Из пояснения несравненного Пастухова:

— Нашему высокому гостю проректору донесли о здешнем наделе с ягодами, поправляющими от двадцати болезней. Так что повелели набрать и доставить — попервоначалу два ведра. Переходим к активным действиям. Думаю, можно вас здесь оставить на часок…

Но ведра — в траве, перекатывая и перегуливая пустоту, простогривая, чернокожая скакунья, непроглядная Ночка щиплет подножное и качает и растягивает колесницу или ковчег, а четверо, притянув за ванты ближний куст, жмурясь от солнца, лакомятся прямо с натуры и не замечают, что носы и щеки окончательно мечены огнем. Не лучше ли сгореть — в прекрасном солнечном дне, чем что-нибудь отстоять от огня?..

Новые поселянки, по шкале успешная борозда — Семнадцатая и Двадцатая, ошеломлены свалившимся на них счастьем: туча поклонниц срезана, божественный Пастухов — с вами и для вас! Долготой — в целое странствие! Которое вряд ли — солидный поход за золотым руном, но кто въедлив?

Полуинтендант, чмокая попавшей кислятиной, деловито советовал:

— Между прочим, наш заказчик читает историю ненаглядной коммунистической партии. Так что, мамочки, явитесь к нему на экзамен, говорите: а мы вам молодильные ягодки нагребли. Как поправилось ваше здоровье? Ждем от вас достойной оценки наших стараний… — и смеялся на гусином диалекте га-га. — Может, подсыпать ему что-нибудь еще — для особенного самочувствия? — и спрашивал Пастухова: — Он у вас читал?

— Нам похождения большевиков поверяла старейшая дочь этой партии, — отвечал Пастухов. — Но накануне экзамена я был приглашен на юбилей — дивное двадцатилетие, неожиданно увенчавшееся — воспетыми тобой безобразиями.
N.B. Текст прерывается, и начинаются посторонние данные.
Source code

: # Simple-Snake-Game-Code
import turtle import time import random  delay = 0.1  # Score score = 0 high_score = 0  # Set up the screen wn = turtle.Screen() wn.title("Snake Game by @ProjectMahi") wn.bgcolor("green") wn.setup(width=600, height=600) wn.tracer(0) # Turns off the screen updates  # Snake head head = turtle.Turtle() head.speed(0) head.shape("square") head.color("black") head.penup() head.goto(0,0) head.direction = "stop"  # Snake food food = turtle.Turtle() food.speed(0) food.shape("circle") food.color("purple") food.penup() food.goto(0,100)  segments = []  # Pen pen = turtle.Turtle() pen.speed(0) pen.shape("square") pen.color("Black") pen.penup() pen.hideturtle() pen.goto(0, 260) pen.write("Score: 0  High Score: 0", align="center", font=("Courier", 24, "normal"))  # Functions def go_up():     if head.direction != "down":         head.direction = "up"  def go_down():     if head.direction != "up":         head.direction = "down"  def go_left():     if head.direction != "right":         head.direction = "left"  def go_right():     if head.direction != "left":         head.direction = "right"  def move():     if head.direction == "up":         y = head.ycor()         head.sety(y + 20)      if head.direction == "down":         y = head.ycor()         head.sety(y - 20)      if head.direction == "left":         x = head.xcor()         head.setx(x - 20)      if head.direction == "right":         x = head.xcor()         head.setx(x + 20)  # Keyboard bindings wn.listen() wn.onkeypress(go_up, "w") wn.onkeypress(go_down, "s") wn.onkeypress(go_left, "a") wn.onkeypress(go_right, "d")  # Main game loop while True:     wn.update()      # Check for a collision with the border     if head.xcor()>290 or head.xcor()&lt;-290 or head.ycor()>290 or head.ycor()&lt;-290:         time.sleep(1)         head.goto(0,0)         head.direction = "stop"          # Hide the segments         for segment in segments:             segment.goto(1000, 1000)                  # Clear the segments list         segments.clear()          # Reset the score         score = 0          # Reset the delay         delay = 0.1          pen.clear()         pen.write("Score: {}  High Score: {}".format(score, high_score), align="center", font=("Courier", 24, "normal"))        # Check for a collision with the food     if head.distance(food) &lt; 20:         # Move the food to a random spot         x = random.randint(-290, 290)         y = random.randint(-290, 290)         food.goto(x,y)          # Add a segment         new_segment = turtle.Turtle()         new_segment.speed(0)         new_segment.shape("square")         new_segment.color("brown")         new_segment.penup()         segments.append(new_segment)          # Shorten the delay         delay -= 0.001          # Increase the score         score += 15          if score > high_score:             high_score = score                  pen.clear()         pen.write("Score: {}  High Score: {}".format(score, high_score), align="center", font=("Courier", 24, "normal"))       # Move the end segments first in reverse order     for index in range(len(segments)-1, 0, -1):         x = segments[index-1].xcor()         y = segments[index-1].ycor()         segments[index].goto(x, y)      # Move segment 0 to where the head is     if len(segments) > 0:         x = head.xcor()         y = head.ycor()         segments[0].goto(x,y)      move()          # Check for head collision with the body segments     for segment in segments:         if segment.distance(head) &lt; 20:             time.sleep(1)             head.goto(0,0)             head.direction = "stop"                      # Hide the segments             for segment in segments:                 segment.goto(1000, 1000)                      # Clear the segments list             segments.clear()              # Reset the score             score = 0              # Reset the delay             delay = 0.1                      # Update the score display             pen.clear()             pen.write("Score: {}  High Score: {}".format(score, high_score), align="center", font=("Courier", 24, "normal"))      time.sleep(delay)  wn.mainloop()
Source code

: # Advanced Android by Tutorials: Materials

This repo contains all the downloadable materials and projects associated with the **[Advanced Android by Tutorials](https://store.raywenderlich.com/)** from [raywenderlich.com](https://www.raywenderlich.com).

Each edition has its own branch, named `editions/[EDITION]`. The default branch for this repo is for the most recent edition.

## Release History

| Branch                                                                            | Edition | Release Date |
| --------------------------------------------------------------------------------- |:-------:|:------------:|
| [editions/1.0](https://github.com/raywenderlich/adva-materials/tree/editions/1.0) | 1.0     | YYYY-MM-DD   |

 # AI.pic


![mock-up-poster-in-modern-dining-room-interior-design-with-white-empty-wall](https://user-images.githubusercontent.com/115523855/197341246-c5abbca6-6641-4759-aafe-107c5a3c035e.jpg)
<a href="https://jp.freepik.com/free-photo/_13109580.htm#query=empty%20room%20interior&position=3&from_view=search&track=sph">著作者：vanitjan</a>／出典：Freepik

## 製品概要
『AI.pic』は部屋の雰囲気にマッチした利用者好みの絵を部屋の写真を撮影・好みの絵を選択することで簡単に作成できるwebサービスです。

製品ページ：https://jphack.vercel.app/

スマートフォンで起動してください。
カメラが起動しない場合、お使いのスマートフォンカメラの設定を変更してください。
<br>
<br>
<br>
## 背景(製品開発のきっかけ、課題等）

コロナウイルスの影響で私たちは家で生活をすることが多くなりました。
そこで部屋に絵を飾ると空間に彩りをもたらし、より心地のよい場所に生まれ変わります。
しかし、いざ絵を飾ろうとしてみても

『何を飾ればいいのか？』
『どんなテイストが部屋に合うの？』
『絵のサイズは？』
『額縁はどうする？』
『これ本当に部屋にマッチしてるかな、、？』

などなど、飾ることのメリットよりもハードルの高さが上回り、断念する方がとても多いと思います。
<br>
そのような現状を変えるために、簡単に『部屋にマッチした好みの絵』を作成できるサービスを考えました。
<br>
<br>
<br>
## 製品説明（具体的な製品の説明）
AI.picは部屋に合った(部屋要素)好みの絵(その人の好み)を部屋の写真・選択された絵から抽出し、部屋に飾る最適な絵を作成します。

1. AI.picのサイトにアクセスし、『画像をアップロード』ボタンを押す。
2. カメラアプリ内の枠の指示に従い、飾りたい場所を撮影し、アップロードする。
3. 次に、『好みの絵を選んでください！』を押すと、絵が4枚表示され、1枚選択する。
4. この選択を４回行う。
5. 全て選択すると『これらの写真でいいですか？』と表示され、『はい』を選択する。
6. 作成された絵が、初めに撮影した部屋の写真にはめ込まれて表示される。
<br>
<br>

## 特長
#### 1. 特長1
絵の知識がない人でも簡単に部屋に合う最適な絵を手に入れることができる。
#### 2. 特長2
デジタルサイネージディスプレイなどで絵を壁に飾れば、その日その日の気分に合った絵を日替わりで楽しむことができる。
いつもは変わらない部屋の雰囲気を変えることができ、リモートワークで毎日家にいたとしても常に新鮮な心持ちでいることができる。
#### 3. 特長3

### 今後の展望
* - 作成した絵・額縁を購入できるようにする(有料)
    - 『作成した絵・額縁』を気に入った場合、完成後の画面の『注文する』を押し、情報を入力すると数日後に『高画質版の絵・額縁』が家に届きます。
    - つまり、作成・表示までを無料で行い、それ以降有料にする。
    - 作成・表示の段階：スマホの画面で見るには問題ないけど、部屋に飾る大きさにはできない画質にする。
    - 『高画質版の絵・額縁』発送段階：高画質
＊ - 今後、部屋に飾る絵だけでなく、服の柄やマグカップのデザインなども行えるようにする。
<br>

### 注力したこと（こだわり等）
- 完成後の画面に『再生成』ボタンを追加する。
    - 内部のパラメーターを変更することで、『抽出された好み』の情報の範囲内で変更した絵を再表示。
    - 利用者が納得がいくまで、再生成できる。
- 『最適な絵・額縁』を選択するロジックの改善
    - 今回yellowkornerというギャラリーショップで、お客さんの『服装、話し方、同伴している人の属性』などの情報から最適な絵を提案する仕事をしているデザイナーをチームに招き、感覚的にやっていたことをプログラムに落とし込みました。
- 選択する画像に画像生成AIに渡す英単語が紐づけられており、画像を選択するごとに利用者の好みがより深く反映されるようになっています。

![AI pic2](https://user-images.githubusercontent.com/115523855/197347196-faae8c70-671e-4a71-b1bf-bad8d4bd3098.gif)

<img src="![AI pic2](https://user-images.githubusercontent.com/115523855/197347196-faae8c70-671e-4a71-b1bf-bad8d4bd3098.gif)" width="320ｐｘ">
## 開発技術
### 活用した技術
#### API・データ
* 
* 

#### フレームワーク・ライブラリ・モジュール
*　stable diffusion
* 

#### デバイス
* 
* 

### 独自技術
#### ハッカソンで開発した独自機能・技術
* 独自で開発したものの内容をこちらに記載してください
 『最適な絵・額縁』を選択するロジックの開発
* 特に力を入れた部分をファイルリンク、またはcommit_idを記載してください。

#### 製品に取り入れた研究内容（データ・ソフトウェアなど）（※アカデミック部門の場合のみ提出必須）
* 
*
Наутро я получил — сто пятьдесят давления и не успел вышагнуть из низовой культуры, из перевернутых ценностей. Как тут оценить мудрые постановления двадцать четвертого съезда? Их грандиозное значение — для одной шестой, и для стран соцлагеря и всего мира? К тому же аз грешный перепутал партийные документы двадцать четвертого съезда — с партийными документами двадцать третьего… не по стоимости, но по рассеянности, — невинно рассказывал Пастухов. — Так что эта мадам Сижу была оскорблена, едко высмеяла мое невежество и при всем честном народе вынесла приговор: я безыдейный лоботряс и просто никчемный тип! И если она скрепя сердце ставит мне удовлетворительно и не гонит прочь, то лишь потому, что я уже отслужил армию и в своем старшинстве над сокурсниками не снесу срама…

Солнце любит всех поселян, кого застало в своих объятиях, — благородных и уклоняющихся от определения, их преподобий и их подобий, вздорщиков комедии, идущих заре навстречу с подводами и с раскрывшими пасть мешками и торбами, и нарочных от плачей, но праздным дарит больше света и прохладней к тем, кто в тени воздетых на плечо мехов, кадей, вьюков и кулей, а впрочем, всем возводит золотые горы и приветствует — гулом пламени. В обласканных — пилигримы, окружившие куст, и куст — весь в эгретках, пекторалях и фермуарах огня… И кто-то столь освещен, что ни с кем не сравним, а иные не жалуют — ведерный барабан или барабанное ведро: новопоселянка Семнадцатая твердо не различает в формате — картофельный и ягодный профили, обоим не лежится и неймется — их тошнит ненасытностью… Словом, бунтарка С. сразит несравненного Пастухова — своим презрением к чинам и форматам, нежеланием угождать и выслуживаться, и перед таким диссидентством кумир уж точно не устоит! Правда, час спустя приедет за барышнями, чтоб вернуть их борозде… сто проклятий! — не ожидаемый Пастухов, а всего-то — полуинтендант, мешковатый франт и, узрев, что здравие замполита полно — чуть на палец выше дна… на тонкий девичий, догрузит ведро собственным чертыханием, и посягнет отоварить сборщиц — тем и этим профилем сразу, и замахнется формой во множественном числе — вожжи.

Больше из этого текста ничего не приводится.